Output the records below in full, word for word; pictures do not belong in it.
(Beginning of Records to process)
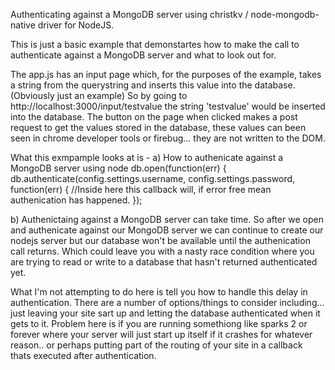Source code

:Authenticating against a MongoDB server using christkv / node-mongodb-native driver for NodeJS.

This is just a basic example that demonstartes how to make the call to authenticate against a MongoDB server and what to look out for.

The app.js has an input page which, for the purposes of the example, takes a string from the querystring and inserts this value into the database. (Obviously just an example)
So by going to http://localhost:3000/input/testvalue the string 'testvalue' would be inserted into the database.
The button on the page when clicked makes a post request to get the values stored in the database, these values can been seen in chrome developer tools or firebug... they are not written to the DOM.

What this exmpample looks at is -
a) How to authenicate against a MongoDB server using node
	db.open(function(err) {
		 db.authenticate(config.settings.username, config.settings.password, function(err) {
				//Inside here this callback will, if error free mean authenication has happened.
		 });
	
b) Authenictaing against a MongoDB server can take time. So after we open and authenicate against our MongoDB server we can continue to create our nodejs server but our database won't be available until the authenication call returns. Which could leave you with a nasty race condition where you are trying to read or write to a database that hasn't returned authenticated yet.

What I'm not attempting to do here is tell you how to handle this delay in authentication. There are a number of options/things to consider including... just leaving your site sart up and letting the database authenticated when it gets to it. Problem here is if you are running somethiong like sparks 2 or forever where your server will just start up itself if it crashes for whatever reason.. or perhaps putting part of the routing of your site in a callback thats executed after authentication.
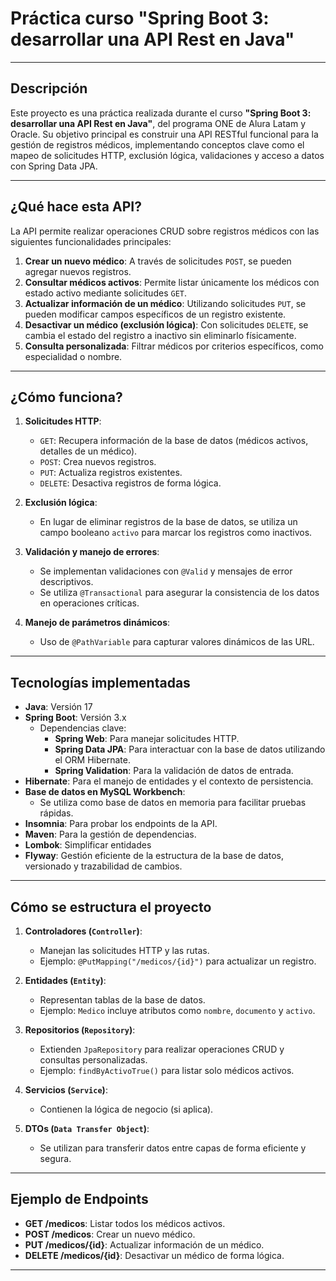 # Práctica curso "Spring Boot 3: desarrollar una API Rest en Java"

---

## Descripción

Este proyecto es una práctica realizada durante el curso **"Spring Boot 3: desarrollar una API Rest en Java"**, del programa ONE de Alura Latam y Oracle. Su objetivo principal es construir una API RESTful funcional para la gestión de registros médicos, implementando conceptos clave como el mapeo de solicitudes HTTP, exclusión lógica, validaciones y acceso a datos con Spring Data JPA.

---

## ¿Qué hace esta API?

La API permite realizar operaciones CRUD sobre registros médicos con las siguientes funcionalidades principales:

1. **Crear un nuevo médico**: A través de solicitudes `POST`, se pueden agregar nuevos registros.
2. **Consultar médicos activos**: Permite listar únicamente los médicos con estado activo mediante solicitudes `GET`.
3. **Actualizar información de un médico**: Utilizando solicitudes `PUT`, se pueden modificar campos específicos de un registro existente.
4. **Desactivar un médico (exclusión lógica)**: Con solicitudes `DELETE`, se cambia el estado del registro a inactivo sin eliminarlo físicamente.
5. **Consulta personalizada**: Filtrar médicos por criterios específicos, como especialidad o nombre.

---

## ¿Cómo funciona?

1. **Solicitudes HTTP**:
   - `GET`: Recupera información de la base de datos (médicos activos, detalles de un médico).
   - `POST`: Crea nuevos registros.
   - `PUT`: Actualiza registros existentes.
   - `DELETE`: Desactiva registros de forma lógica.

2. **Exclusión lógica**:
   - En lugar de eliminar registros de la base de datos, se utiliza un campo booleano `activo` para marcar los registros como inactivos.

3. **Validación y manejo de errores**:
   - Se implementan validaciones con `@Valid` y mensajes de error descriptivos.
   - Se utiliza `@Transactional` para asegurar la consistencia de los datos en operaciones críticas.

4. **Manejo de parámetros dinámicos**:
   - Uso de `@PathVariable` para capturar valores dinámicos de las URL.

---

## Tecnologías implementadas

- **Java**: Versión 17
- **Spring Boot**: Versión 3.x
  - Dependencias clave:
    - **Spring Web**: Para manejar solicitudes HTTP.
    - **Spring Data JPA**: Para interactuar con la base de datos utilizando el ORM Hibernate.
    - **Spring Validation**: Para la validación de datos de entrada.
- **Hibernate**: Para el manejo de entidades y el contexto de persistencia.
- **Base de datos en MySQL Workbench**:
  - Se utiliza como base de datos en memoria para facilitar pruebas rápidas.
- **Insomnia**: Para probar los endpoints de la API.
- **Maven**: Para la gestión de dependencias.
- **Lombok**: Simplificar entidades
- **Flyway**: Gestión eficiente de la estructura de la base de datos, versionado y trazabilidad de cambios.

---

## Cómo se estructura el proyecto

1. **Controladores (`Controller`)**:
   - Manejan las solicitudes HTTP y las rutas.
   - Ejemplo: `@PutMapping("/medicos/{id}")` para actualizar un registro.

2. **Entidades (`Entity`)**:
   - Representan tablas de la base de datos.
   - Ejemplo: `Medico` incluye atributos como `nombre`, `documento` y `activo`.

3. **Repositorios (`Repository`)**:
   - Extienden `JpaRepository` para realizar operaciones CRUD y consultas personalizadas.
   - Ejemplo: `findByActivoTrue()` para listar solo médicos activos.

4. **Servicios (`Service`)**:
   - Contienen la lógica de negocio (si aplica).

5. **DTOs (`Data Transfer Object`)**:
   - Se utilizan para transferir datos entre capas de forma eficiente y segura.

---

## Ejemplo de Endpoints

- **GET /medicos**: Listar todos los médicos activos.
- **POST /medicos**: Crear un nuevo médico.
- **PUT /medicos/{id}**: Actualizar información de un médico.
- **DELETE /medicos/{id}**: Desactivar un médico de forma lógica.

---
(End of Records to process)
• _Expected answer_:
Source code

:Authenticating against a MongoDB server using christkv / node-mongodb-native driver for NodeJS.

This is just a basic example that demonstartes how to make the call to authenticate against a MongoDB server and what to look out for.

The app.js has an input page which, for the purposes of the example, takes a string from the querystring and inserts this value into the database. (Obviously just an example)
So by going to http://localhost:3000/input/testvalue the string 'testvalue' would be inserted into the database.
The button on the page when clicked makes a post request to get the values stored in the database, these values can been seen in chrome developer tools or firebug... they are not written to the DOM.

What this exmpample looks at is -
a) How to authenicate against a MongoDB server using node
	db.open(function(err) {
		 db.authenticate(config.settings.username, config.settings.password, function(err) {
				//Inside here this callback will, if error free mean authenication has happened.
		 });
	
b) Authenictaing against a MongoDB server can take time. So after we open and authenicate against our MongoDB server we can continue to create our nodejs server but our database won't be available until the authenication call returns. Which could leave you with a nasty race condition where you are trying to read or write to a database that hasn't returned authenticated yet.

What I'm not attempting to do here is tell you how to handle this delay in authentication. There are a number of options/things to consider including... just leaving your site sart up and letting the database authenticated when it gets to it. Problem here is if you are running somethiong like sparks 2 or forever where your server will just start up itself if it crashes for whatever reason.. or perhaps putting part of the routing of your site in a callback thats executed after authentication.
 # Práctica curso "Spring Boot 3: desarrollar una API Rest en Java"

---

## Descripción

Este proyecto es una práctica realizada durante el curso **"Spring Boot 3: desarrollar una API Rest en Java"**, del programa ONE de Alura Latam y Oracle. Su objetivo principal es construir una API RESTful funcional para la gestión de registros médicos, implementando conceptos clave como el mapeo de solicitudes HTTP, exclusión lógica, validaciones y acceso a datos con Spring Data JPA.

---

## ¿Qué hace esta API?

La API permite realizar operaciones CRUD sobre registros médicos con las siguientes funcionalidades principales:

1. **Crear un nuevo médico**: A través de solicitudes `POST`, se pueden agregar nuevos registros.
2. **Consultar médicos activos**: Permite listar únicamente los médicos con estado activo mediante solicitudes `GET`.
3. **Actualizar información de un médico**: Utilizando solicitudes `PUT`, se pueden modificar campos específicos de un registro existente.
4. **Desactivar un médico (exclusión lógica)**: Con solicitudes `DELETE`, se cambia el estado del registro a inactivo sin eliminarlo físicamente.
5. **Consulta personalizada**: Filtrar médicos por criterios específicos, como especialidad o nombre.

---

## ¿Cómo funciona?

1. **Solicitudes HTTP**:
   - `GET`: Recupera información de la base de datos (médicos activos, detalles de un médico).
   - `POST`: Crea nuevos registros.
   - `PUT`: Actualiza registros existentes.
   - `DELETE`: Desactiva registros de forma lógica.

2. **Exclusión lógica**:
   - En lugar de eliminar registros de la base de datos, se utiliza un campo booleano `activo` para marcar los registros como inactivos.

3. **Validación y manejo de errores**:
   - Se implementan validaciones con `@Valid` y mensajes de error descriptivos.
   - Se utiliza `@Transactional` para asegurar la consistencia de los datos en operaciones críticas.

4. **Manejo de parámetros dinámicos**:
   - Uso de `@PathVariable` para capturar valores dinámicos de las URL.

---

## Tecnologías implementadas

- **Java**: Versión 17
- **Spring Boot**: Versión 3.x
  - Dependencias clave:
    - **Spring Web**: Para manejar solicitudes HTTP.
    - **Spring Data JPA**: Para interactuar con la base de datos utilizando el ORM Hibernate.
    - **Spring Validation**: Para la validación de datos de entrada.
- **Hibernate**: Para el manejo de entidades y el contexto de persistencia.
- **Base de datos en MySQL Workbench**:
  - Se utiliza como base de datos en memoria para facilitar pruebas rápidas.
- **Insomnia**: Para probar los endpoints de la API.
- **Maven**: Para la gestión de dependencias.
- **Lombok**: Simplificar entidades
- **Flyway**: Gestión eficiente de la estructura de la base de datos, versionado y trazabilidad de cambios.

---

## Cómo se estructura el proyecto

1. **Controladores (`Controller`)**:
   - Manejan las solicitudes HTTP y las rutas.
   - Ejemplo: `@PutMapping("/medicos/{id}")` para actualizar un registro.

2. **Entidades (`Entity`)**:
   - Representan tablas de la base de datos.
   - Ejemplo: `Medico` incluye atributos como `nombre`, `documento` y `activo`.

3. **Repositorios (`Repository`)**:
   - Extienden `JpaRepository` para realizar operaciones CRUD y consultas personalizadas.
   - Ejemplo: `findByActivoTrue()` para listar solo médicos activos.

4. **Servicios (`Service`)**:
   - Contienen la lógica de negocio (si aplica).

5. **DTOs (`Data Transfer Object`)**:
   - Se utilizan para transferir datos entre capas de forma eficiente y segura.

---

## Ejemplo de Endpoints

- **GET /medicos**: Listar todos los médicos activos.
- **POST /medicos**: Crear un nuevo médico.
- **PUT /medicos/{id}**: Actualizar información de un médico.
- **DELETE /medicos/{id}**: Desactivar un médico de forma lógica.

---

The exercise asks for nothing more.